United States District Court, W.D. Louisiana,
Alexandria Division.
NORTHSIDE TOWING LLC
v.
ALMAGUER WHOLESALE.
Civil Action No. 09-2134.
Feb. 8, 2010.
ORDER DENYING REMAND AND ORDERING CONSOLIDATION
JAMES T. TRIMBLE JR., District Judge.
Before the court is a motion to remand, doc. # 8.
This is a suit on open account by a towing company to recover for towing and storing an eighteen wheeler following an accident. Suit was filed in City Court and was removed to this court by a defendant on the basis of the Carmack Amendment.
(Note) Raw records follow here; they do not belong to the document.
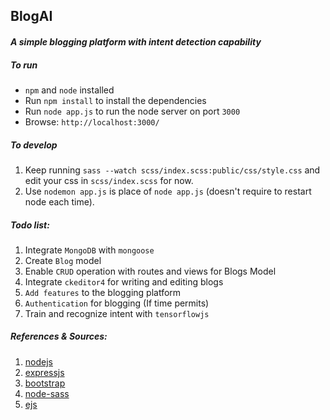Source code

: ## BlogAI
#### *A simple blogging platform with intent detection capability* 

##### To run
- `npm` and `node` installed   
- Run `npm install` to install the dependencies
- Run `node app.js` to run the node server on port `3000`
- Browse: `http://localhost:3000/`

##### To develop
1. Keep running `sass --watch scss/index.scss:public/css/style.css` and edit your css in `scss/index.scss` for now.
2. Use `nodemon app.js` is place of `node app.js` (doesn't require to restart node each time).


##### Todo list:
1. Integrate `MongoDB` with `mongoose`
2. Create `Blog` model
3. Enable `CRUD` operation with routes and views for Blogs Model
4. Integrate `ckeditor4` for writing and editing blogs
5. `Add features` to the blogging platform
6. `Authentication` for blogging (If time permits)
7. Train and recognize intent with `tensorflowjs`

##### References & Sources:
1. [nodejs](https://nodejs.org/en/)
2. [expressjs](http://expressjs.com/)
3. [bootstrap](https://getbootstrap.com/)
4. [node-sass](https://www.npmjs.com/package/node-sass)
5. [ejs](https://www.npmjs.com/package/ejs)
Plaintiff argues that this case has nothing whatsoever to do with damage to cargo in interstate commerce and, thus, should be remanded. Defendant asserts that the issues in this case are related to those in 09-1599 on the docket of this court. In the latter case, the shipper, Mountain Movers seeks recovery for the loss of the cargo. It suggests that the two cases should be consolidated for resolution of all of the issues.
Discussion
The liability of a carrier for damage or loss to an interstate shipment is controlled by the Interstate Commerce Act. The Carmack Amendment to the Act, 49 U.S.C. 17706, imposes liability on carriers for actual loss to goods it transports unless it can demonstrate that the damage to the goods was caused by “(a) the act of God; (b) the public enemy; (c) the act of the shipper himself; (d) public authority; (e) or the inherent vice or nature of the goods.” Missouri Pacific Railroad Co. v. Elmore & Stahl, 84 S.Ct. 1142 (1964). In order to establish a prima facie case for loss or damage to goods arising from the interstate transportation of those goods by a common carrier, the shipper must demonstrate: (1) delivery of the goods in good condition, (2) receipt by the consignee of less goods or of damaged goods, and (3) the amount of damages. Hoskins v. Bekins Van Lines, 343 F.3d 769 (5th Cir.2003).
The Mountain Movers case (09-1599) is properly before this court pursuant to the Carmack Amendment. Were it not for the existence of that suit, the instant suit would be a simple suit on open account and would not be governed by the Carmack Amendment. However, it appears that in this suit Northside wants to be paid for its services before releasing the vehicle and load and in the other case Mountain Movers wants to recover for the “lost” load. Obviously there may be equities each way and a setoff may be involved. Therefore, the two cases should be consolidated. This court will then exercise supplemental jurisdiction over Northside’s claims in this suit.
For these reasons, the motion to remand, doc. # 8, is DENIED. This case is ORDERED CONSOLIDATED with 09-1599, Mountain Movers Transportation and Logistics, LP v. Continental Trans Express, Inc., et al, for all purposes.